The country is also working to keep shipments to Europe near record levels this year as state-run Gazprom PJSC, the continent’s biggest supplier, plans to start pipeline exports to China in late 2019.
Gazprom meets more than a third of Europe’s demand for natural gas, Russia’s biggest and most lucrative market worth some $37 billion in revenue this year.
The U.S. became the world’s largest natural gas producer in 2009, leapfrogging Russia thanks to its fracking revolution. It pumped 22.1 trillion cubic feet (about 626 billion cubic meters) of dry gas in first 10 months of 2017, according to December data from the U.S. Energy Information Administration. This was 11 percent higher than Russia for the same period.
The U.S. imposed financial sanctions against Novatek PJSC in 2014 after Russia annexed Crimea and last year added export pipelines to the list of sanctions against Russia, setting risks for Gazprom’s projects.
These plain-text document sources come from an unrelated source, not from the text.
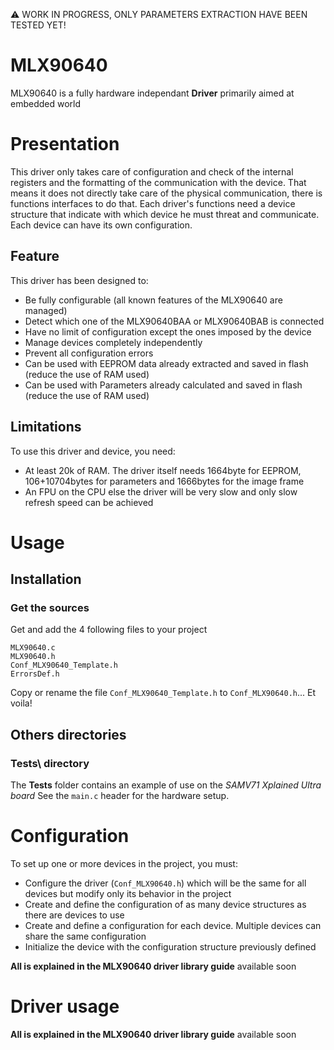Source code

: :warning: WORK IN PROGRESS, ONLY PARAMETERS EXTRACTION HAVE BEEN TESTED YET!

# MLX90640
MLX90640 is a fully hardware independant **Driver** primarily aimed at embedded world

# Presentation
This driver only takes care of configuration and check of the internal registers and the formatting of the communication with the device. That means it does not directly take care of the physical communication, there is functions interfaces to do that.
Each driver's functions need a device structure that indicate with which device he must threat and communicate. Each device can have its own configuration.

## Feature

This driver has been designed to:
* Be fully configurable (all known features of the MLX90640 are managed)
* Detect which one of the MLX90640BAA or MLX90640BAB is connected
* Have no limit of configuration except the ones imposed by the device
* Manage devices completely independently
* Prevent all configuration errors
* Can be used with EEPROM data already extracted and saved in flash (reduce the use of RAM used)
* Can be used with Parameters already calculated and saved in flash (reduce the use of RAM used)

## Limitations

To use this driver and device, you need:
* At least 20k of RAM. The driver itself needs 1664byte for EEPROM, 106+10704bytes for parameters and 1666bytes for the image frame
* An FPU on the CPU else the driver will be very slow and only slow refresh speed can be achieved

# Usage

## Installation

### Get the sources
Get and add the 4 following files to your project
```
MLX90640.c
MLX90640.h
Conf_MLX90640_Template.h
ErrorsDef.h
```
Copy or rename the file `Conf_MLX90640_Template.h` to `Conf_MLX90640.h`... Et voila!

## Others directories

### Tests\ directory
The **Tests** folder contains an example of use on the _SAMV71 Xplained Ultra board_
See the `main.c` header for the hardware setup.

# Configuration
To set up one or more devices in the project, you must:
* Configure the driver (`Conf_MLX90640.h`) which will be the same for all devices but modify only its behavior in the project
* Create and define the configuration of as many device structures as there are devices to use
* Create and define a configuration for each device. Multiple devices can share the same configuration
* Initialize the device with the configuration structure previously defined

**All is explained in the MLX90640 driver library guide** available soon

# Driver usage

**All is explained in the MLX90640 driver library guide** available soon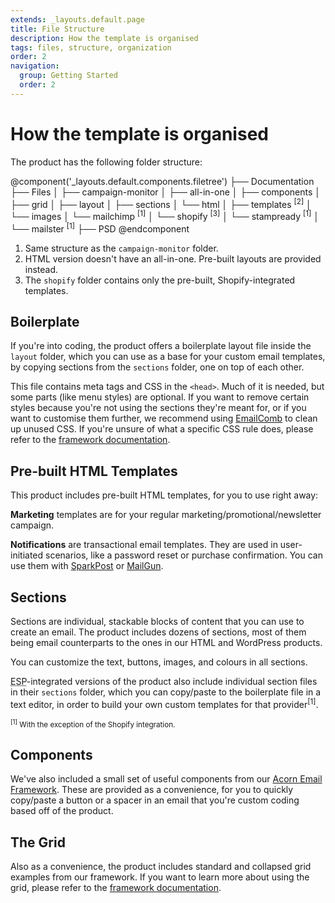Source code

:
 ```yaml
---
extends: _layouts.default.page
title: File Structure
description: How the template is organised
tags: files, structure, organization
order: 2
navigation:
  group: Getting Started
  order: 2
---
```


# How the template is organised

The product has the following folder structure:

@component('_layouts.default.components.filetree')
├── Documentation
├── Files
│   ├── campaign-monitor
│       ├── all-in-one
│       ├── components
│       ├── grid
│       ├── layout
│       ├── sections
│   └── html
│       ├── templates <sup>[2]</sup>
│   └── images
│   └── mailchimp <sup>[1]</sup>
│   └── shopify <sup>[3]</sup>
│   └── stampready <sup>[1]</sup>
│   └── mailster <sup>[1]</sup>
├── PSD
@endcomponent

1. Same structure as the `campaign-monitor` folder.
2. HTML version doesn't have an all-in-one. Pre-built layouts are provided instead.
3. The `shopify` folder contains only the pre-built, Shopify-integrated templates.

## Boilerplate

If you're into coding, the product offers a boilerplate layout file inside the `layout` folder, which you can use as a base for your custom email templates, by copying sections from the `sections` folder, one on top of each other.

This file contains meta tags and CSS in the `<head>`. Much of it is needed, but some parts (like menu styles) are optional. If you want to remove certain styles because you're not using the sections they're meant for, or if you want to customise them further, we recommend using [EmailComb](https://emailcomb.com/) to clean up unused CSS. If you're unsure of what a specific CSS rule does, please refer to the [framework documentation](https://thememountain.github.io/email/).

## Pre-built HTML Templates

This product includes pre-built HTML templates, for you to use right away:

**Marketing** templates are for your regular marketing/promotional/newsletter campaign.

**Notifications** are transactional email templates. They are used in user-initiated scenarios, like a password reset or purchase confirmation. You can use them with [SparkPost](https://www.sparkpost.com/) or [MailGun](http://www.mailgun.com/).

## Sections

Sections are individual, stackable blocks of content that you can use to create an email. The product includes dozens of sections, most of them being email counterparts to the ones in our HTML and WordPress products.

You can customize the text, buttons, images, and colours in all sections.

<abbr title="Email Service Provider">ESP</abbr>-integrated versions of the product also include individual section files in their `sections` folder, which you can copy/paste to the boilerplate file in a text editor, in order to build your own custom templates for that provider<sup>[1]</sup>.

<small><sup>[1]</sup> With the exception of the Shopify integration.</small>

## Components

We've also included a small set of useful components from our [Acorn Email Framework](https://thememountain.github.io/acorn/). These are provided as a convenience, for you to quickly copy/paste a button or a spacer in an email that you're custom coding based off of the product.

## The Grid

Also as a convenience, the product includes standard and collapsed grid examples from our framework. If you want to learn more about using the grid, please refer to the [framework documentation](https://thememountain.github.io/acorn/layout/grid.html).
Russian President Vladimir Putin ordered the government in December to identify economic and political “threats” to the nation’s gas projects as well as steps to take to overcome or minimize them.
Russia has resources to increase its LNG production almost 10 times to about 100 million tons by 2035, led by the privately-owned Novatek in the Arctic, according to the nation’s Energy Ministry.
Officials in Moscow are also planning to improve gas-output forecasts in the nation’s long-term energy strategy, adding planned and potential liquefied natural gas projects.